● EXERCISE REQUIREMENTS
Reproduce nothing but the lines from the one with "1. Make sure" down to the last line of the data below.

● RECORDS FOR THE TASK

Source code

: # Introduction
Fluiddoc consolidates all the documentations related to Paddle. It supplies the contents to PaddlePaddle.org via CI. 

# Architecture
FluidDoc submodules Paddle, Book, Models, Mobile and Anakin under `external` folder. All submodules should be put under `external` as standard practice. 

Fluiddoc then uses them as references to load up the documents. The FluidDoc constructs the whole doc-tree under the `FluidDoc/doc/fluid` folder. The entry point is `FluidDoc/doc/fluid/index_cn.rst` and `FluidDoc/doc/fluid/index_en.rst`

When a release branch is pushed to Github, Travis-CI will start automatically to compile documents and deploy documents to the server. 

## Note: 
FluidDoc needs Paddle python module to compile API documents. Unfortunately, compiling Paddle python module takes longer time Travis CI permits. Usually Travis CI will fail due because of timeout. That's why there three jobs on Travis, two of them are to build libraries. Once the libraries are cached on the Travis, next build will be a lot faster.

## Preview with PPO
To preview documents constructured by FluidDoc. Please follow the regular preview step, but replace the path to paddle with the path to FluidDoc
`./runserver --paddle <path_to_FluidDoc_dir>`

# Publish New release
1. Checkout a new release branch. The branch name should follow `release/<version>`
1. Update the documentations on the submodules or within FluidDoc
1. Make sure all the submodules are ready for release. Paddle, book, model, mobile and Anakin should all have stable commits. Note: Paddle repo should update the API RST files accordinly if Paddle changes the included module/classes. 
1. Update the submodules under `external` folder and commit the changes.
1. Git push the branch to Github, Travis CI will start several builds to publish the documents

● EXERCISE RESPONSE
1. Make sure all the submodules are ready for release. Paddle, book, model, mobile and Anakin should all have stable commits. Note: Paddle repo should update the API RST files accordinly if Paddle changes the included module/classes. 
1. Update the submodules under `external` folder and commit the changes.
1. Git push the branch to Github, Travis CI will start several builds to publish the documents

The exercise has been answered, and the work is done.